Here, the lock over T1 did not prevent the task from being executed twice because the two workers did not interleave their steps when executing the task. To deal with cases in which exactly-once or at-most-once semantics are required, an application relies on mechanisms that are specific to its nature. For example, if application data has timestamps and a task is supposed to modify application data, then a successful execution of the task could be conditional on the timestamp values of the data it touches. The application also needs the ability to roll back partial changes in the case that the application state is not modified atomically; otherwise, it might end up with an inconsistent state.

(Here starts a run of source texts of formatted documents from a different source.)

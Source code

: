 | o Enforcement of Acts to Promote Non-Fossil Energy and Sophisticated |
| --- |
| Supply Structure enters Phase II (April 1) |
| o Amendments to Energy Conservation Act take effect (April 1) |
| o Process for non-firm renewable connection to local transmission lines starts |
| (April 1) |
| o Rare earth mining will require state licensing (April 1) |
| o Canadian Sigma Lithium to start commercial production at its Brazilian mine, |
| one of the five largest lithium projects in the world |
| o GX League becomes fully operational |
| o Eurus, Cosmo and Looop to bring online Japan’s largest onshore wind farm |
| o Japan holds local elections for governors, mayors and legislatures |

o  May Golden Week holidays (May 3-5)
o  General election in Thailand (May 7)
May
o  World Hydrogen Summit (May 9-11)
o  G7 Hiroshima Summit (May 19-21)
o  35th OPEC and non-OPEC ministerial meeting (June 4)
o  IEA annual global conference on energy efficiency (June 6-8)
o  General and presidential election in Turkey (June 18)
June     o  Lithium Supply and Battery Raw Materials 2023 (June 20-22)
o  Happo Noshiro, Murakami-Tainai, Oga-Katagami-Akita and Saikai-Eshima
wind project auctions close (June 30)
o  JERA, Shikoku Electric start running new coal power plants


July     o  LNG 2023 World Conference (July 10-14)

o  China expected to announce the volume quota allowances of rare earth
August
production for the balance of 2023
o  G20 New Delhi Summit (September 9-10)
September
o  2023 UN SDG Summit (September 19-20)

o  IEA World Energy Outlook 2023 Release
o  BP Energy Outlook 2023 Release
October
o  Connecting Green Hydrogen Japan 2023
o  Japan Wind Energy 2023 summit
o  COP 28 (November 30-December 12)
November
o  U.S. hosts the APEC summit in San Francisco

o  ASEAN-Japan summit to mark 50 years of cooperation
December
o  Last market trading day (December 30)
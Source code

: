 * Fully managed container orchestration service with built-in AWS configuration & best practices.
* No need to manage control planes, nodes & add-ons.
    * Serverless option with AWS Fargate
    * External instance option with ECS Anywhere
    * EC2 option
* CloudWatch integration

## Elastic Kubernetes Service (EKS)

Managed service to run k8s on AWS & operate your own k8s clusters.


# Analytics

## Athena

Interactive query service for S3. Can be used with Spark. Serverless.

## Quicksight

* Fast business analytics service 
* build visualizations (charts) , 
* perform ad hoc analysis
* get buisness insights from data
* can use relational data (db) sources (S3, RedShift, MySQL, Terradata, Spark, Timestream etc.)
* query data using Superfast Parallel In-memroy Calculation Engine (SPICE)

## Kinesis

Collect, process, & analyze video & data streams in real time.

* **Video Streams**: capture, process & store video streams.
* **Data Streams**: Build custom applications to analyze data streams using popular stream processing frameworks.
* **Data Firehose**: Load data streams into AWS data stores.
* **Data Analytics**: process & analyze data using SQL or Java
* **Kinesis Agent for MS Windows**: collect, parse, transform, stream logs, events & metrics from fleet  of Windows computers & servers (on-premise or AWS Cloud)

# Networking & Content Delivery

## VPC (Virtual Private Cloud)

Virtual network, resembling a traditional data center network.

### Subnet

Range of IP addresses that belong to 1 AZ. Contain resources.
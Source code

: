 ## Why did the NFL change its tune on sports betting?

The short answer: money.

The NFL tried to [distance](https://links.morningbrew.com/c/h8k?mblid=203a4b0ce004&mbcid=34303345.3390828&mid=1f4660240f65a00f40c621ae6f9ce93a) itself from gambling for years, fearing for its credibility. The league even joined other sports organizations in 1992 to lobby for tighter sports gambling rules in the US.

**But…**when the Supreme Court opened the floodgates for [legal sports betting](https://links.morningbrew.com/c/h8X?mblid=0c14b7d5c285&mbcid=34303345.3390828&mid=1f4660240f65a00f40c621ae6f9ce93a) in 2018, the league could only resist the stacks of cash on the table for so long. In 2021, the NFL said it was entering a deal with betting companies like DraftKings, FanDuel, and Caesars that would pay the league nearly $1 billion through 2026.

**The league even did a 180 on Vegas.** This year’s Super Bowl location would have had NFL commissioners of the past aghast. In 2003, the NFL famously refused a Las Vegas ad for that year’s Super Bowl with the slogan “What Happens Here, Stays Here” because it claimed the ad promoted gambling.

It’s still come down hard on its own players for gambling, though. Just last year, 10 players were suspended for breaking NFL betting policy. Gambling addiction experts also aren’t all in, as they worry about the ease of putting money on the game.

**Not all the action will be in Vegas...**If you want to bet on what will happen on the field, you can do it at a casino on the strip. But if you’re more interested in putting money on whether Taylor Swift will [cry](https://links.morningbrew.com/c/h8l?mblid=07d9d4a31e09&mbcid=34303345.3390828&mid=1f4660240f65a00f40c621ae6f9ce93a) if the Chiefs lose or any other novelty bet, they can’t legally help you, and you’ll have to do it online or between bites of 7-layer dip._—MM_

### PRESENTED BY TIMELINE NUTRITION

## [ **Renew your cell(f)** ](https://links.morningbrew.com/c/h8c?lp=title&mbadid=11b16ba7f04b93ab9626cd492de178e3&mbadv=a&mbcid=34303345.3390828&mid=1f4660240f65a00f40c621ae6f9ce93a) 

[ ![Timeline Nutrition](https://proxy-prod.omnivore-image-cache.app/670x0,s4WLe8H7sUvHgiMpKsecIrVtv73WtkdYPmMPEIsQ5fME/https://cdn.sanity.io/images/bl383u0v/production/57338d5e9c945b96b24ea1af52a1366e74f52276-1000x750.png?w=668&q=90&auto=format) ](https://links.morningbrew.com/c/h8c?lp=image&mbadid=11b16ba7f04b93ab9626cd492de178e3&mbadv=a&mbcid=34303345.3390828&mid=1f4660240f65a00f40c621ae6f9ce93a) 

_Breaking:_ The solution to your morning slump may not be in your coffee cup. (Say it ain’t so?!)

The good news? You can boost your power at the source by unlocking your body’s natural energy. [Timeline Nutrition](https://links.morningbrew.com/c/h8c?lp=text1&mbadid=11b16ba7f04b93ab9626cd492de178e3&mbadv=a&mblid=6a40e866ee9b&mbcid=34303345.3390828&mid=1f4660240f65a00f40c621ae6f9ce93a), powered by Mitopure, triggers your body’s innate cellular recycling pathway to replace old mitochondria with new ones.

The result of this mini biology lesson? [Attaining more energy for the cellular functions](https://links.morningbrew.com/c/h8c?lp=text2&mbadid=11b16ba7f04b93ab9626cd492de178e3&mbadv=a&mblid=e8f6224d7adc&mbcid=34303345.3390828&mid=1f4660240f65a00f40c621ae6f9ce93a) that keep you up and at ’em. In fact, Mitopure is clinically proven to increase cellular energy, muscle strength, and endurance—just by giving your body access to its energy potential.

From the preceding descriptions, we can extract the following requirements for our master-worker architecture:
- Master election It is critical for progress to have a master available to assign tasks to workers.
- Crash detection The master must be able to detect when workers crash or disconnect.
- Group membership management The master must be able to figure out which workers are available to execute tasks.
- Metadata management The master and the workers must be able to store assignments and execution statuses in a reliable manner.
Well, let’s take the simplest case. Let’s assume that we have a distributed configuration that has been changing. This configuration is as simple as it can be: one bit. The processes in our application can start up once all running processes have agreed on the value of the configuration bit.

It turns out that a famous result in distributed computing, known as FLP after the authors Fischer, Lynch, and Patterson, proved that in a distributed system with asynchronous communication and process crashes, processes may not always agree on the one bit of configuration. A similar result known as CAP, which stands for Consistency, Availability, and Partition-tolerance, says that when designing a distributed system we may want all three of those properties, but that no system can handle all three.2 ZooKeeper has been designed with mostly consistency and availability in mind, although it also provides read-only capability in the presence of network partitions.
Paxos and virtual synchrony have been particularly influential in the design of ZooKeeper. It deals with the changes and situations as they arise as seamlessly as possible, and gives developers a framework to deal with situations that arise that just cannot be handled automatically.